_To do_:
Look through the records below for the line with "[Michael Hyatt podcast" and the line with "[The 5 Second", then return those lines and all lines between, exactly.

◇ ◇ ◇ ◇ ◇

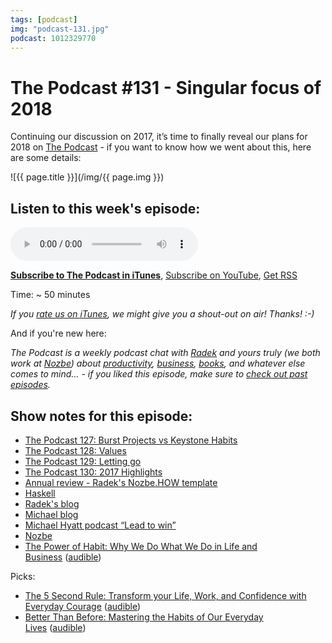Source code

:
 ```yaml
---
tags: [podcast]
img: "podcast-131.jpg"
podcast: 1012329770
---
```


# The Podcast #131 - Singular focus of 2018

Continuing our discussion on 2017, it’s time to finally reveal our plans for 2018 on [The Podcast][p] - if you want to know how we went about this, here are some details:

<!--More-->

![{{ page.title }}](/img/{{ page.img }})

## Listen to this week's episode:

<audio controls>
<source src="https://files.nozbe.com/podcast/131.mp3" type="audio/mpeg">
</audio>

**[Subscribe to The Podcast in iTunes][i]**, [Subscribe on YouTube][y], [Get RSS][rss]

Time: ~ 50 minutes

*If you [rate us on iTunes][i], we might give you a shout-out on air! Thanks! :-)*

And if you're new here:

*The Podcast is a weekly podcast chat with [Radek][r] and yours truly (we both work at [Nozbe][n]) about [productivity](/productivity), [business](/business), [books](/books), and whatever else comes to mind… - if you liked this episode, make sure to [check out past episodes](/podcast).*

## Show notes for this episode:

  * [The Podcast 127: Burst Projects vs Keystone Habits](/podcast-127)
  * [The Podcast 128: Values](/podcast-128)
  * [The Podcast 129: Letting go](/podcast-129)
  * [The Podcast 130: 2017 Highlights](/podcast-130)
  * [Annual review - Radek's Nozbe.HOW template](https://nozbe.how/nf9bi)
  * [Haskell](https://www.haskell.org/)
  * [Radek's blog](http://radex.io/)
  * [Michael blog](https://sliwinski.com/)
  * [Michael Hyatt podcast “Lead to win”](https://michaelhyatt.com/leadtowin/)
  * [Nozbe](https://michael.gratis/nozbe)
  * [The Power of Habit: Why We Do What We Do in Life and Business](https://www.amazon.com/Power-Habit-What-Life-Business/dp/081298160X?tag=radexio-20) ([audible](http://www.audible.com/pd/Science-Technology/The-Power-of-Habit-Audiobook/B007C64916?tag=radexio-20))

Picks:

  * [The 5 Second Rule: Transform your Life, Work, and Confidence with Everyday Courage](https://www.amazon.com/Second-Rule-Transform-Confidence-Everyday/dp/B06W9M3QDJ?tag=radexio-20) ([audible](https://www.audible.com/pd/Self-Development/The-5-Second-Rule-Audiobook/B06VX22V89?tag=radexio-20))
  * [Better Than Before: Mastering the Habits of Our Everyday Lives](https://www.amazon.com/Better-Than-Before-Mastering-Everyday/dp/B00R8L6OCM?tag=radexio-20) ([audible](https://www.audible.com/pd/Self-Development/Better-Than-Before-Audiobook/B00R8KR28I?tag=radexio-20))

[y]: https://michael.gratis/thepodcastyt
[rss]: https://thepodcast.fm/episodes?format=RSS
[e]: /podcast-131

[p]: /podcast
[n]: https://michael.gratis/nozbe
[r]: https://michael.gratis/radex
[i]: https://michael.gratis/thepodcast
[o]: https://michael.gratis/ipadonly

◇ ◇ ◇ ◇ ◇

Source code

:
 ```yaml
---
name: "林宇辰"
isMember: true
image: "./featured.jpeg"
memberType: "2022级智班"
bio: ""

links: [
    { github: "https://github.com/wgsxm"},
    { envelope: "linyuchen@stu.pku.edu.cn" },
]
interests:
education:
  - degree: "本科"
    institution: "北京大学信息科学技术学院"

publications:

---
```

◇ ◇ ◇ ◇ ◇

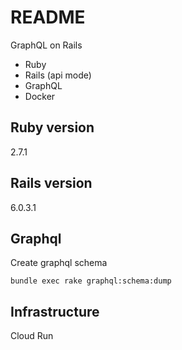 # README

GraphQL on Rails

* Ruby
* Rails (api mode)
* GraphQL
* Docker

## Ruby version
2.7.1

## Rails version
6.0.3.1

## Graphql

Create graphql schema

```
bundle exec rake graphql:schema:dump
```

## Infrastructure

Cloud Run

◇ ◇ ◇ ◇ ◇

_Task response_:
  * [Michael Hyatt podcast “Lead to win”](https://michaelhyatt.com/leadtowin/)
  * [Nozbe](https://michael.gratis/nozbe)
  * [The Power of Habit: Why We Do What We Do in Life and Business](https://www.amazon.com/Power-Habit-What-Life-Business/dp/081298160X?tag=radexio-20) ([audible](http://www.audible.com/pd/Science-Technology/The-Power-of-Habit-Audiobook/B007C64916?tag=radexio-20))

Picks:

  * [The 5 Second Rule: Transform your Life, Work, and Confidence with Everyday Courage](https://www.amazon.com/Second-Rule-Transform-Confidence-Everyday/dp/B06W9M3QDJ?tag=radexio-20) ([audible](https://www.audible.com/pd/Self-Development/The-5-Second-Rule-Audiobook/B06VX22V89?tag=radexio-20))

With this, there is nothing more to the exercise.